The work now is to find under which name the person was registered at the RADA (beware typographical errors…) or to find why they were categorized as students when they weren’t. For example Ash_Crow corrected the article on George Bernard Shaw, listed as student instead of “people associated with” the RADA. He was very implicated in the school and even gave them part of his heritage ((Which was very kind of him.)) but never studied here. For Armaan Kirmani, his IMDB entry says that he was the student of a RADA professor… but that doesn’t mean he went to RADA itself.

Men, black and white photograph
George Bernard Shaw in 1915 – Public domain in the USA.

In these dozens of problematic cases, there is a little bit of everything, from articles that don’t mention the RADA at all (why were they ever categorized?), to articles that clearly state that the person was a student (but without any sources), ((Like Margaret Rutherford: someone added summarily the information in 2008, the page is categorized in 2010…)) to articles that even have sources but these sources aren’t so explicit… The RADA doesn’t propose exclusively graduating courses; they also organize numerous workshops and internships. If an actor or an actress participated in a two-days workshop at RADA, they won’t appear on the RADA website as a student but they could sincerely say in interviews they learned something at RADA… We are only a step away from an enthusiastic Wikipedian deciding they are alumni.

For example Ash_Crow found a source (in French and of not really great quality) saying that Émilie Rault studied at RADA. She is nowhere on the database because it’s very likely she only did workshops there, as she was also studying musicology at the Sorbonne for her master diploma at the time.

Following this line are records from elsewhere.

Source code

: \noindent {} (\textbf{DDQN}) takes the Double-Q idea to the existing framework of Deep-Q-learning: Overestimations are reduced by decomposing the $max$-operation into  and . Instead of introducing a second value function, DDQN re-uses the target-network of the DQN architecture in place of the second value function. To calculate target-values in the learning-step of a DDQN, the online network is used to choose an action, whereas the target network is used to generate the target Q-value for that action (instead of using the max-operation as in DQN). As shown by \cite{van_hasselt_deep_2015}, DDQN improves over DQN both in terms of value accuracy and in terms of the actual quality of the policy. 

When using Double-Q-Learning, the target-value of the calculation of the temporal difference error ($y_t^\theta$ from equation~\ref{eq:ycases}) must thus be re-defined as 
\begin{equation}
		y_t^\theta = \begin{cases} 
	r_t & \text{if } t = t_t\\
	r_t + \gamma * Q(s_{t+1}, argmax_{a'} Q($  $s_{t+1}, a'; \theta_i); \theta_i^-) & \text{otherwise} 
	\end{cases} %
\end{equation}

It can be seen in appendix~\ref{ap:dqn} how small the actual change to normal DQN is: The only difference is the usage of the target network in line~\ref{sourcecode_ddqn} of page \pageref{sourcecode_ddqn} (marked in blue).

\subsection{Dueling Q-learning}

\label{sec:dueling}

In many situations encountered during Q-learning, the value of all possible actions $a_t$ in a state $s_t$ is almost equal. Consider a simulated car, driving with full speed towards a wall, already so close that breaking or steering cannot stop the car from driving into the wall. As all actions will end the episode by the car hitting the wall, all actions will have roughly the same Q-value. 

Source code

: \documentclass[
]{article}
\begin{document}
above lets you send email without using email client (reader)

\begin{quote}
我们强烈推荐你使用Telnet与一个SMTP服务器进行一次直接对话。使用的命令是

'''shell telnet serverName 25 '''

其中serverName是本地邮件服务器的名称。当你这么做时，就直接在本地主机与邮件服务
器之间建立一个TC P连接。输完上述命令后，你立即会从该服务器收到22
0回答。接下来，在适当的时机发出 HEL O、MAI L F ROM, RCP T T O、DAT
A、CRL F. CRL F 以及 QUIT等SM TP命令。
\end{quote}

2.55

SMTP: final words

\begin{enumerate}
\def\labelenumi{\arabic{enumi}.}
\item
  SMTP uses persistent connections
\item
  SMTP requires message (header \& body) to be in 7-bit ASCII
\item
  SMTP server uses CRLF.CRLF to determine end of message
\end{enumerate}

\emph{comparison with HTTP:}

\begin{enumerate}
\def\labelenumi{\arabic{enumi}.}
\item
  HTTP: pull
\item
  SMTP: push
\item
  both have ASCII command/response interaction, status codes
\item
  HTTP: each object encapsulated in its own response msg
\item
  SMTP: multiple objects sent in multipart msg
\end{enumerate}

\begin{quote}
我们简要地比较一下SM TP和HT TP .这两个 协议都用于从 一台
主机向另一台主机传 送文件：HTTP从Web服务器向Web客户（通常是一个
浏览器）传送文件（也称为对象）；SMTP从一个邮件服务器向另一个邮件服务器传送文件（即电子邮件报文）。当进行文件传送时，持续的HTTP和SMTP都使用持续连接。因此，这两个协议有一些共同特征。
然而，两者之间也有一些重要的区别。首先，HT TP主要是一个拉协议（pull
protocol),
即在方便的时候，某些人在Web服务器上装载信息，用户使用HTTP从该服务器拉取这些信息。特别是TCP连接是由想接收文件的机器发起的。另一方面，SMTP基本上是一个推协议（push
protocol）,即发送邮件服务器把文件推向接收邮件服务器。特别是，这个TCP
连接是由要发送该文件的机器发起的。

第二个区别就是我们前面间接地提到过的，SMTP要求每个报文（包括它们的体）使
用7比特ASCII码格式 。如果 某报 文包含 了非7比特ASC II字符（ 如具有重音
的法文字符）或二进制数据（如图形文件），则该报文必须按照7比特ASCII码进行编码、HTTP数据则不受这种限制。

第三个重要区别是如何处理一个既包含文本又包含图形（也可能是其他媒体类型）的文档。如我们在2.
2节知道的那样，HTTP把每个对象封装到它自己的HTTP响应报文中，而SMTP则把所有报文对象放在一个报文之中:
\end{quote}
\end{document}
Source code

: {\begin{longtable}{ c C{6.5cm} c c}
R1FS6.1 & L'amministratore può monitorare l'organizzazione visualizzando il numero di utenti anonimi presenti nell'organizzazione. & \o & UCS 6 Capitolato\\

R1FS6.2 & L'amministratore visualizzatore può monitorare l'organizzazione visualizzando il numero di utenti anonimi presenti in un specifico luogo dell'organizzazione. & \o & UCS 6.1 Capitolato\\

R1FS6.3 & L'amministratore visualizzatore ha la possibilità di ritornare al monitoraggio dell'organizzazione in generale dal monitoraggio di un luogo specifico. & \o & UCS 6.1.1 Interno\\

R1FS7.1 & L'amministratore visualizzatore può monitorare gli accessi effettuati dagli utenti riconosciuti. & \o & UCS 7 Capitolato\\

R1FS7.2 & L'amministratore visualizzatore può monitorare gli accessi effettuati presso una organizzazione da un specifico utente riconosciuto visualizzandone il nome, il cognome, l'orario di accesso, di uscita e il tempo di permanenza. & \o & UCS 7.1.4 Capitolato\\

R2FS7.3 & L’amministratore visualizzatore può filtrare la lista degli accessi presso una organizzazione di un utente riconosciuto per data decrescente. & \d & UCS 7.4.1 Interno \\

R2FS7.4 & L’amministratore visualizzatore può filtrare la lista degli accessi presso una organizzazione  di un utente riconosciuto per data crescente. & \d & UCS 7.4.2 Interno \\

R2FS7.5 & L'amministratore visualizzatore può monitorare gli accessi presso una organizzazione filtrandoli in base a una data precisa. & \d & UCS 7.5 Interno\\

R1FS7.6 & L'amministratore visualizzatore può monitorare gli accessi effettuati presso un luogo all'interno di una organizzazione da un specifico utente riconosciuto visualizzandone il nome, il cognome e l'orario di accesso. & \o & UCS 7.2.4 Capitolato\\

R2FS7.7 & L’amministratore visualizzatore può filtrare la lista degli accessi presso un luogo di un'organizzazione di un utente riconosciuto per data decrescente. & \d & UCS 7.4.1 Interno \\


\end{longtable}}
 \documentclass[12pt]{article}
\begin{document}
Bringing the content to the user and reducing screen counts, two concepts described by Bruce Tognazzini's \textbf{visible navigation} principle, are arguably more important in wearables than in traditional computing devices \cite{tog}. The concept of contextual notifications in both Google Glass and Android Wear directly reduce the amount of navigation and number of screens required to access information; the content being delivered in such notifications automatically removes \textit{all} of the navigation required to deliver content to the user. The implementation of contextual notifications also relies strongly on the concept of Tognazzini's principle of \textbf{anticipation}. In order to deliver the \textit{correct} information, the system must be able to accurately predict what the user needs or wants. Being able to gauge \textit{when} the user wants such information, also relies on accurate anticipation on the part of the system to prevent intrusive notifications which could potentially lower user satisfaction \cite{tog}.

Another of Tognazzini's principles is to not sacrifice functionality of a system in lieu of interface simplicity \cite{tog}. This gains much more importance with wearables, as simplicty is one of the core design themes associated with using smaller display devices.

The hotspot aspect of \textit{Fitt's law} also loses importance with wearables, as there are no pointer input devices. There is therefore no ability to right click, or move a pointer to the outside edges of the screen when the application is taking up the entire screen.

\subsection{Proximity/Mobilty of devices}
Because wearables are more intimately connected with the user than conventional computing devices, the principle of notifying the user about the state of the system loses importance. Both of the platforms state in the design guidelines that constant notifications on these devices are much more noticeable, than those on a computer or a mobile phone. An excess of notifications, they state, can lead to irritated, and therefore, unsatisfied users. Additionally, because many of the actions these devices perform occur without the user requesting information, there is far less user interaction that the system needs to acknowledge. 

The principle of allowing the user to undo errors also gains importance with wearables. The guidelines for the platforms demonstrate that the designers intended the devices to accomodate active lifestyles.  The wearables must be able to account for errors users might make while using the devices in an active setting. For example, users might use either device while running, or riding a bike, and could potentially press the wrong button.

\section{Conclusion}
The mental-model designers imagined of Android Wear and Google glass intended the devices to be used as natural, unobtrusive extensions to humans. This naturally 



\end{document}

This should lead us to question the limits we want to fix to the “studied at” property on Wikidata: do we want to use it exclusively for long formations with diplomas or accept everything including workshops of only a few days?

Differences between the list and the category

Like I already said, the “List of RADA alumni” doesn’t match the articles listed in the category. Systematically, every time I’ve identified someone on Wikidata (and subsequently found their Wikidata article), I added their name on the list and I added the category. So I’ve reduced the gap between the two. The article-list should be more complete than the category, since it can hold red links existing on other Wikipedias.

Xavier Combelle has been kind enough to list the differences between the category and the list in early May, the thirty problematic cases mentioned above remained (missing from the list) and in the list, in addition to the usual red links, we found eighteen uncategorised articles. None of them bore any obvious connection to RADA, except for Xenia Kalogeropoulou which could be identified as Xenia Calogeropoulos and was thus categorised. Among those cases, some Wikipedia articles explicitly mentioned training at RADA as constituting in workshops or interships. We go back to the question: what courses warrant being considered an alumni?

Problems with the RADA database

Having listed issues on Wikipedia and Wikidata sides (which amount of: “people add information without references and that information spread everywhere like an epidemic”), we have to face the fact that some of the problems stem from the RADA database itself.

Completeness of data

As we have already seen, the database is littered with double entries, each pseudonym or name spelling yielding a new page instead of centralising these entries on a unique page associated with the student. This is obviously a problem if you are interested in the number of students for a given year, for instance.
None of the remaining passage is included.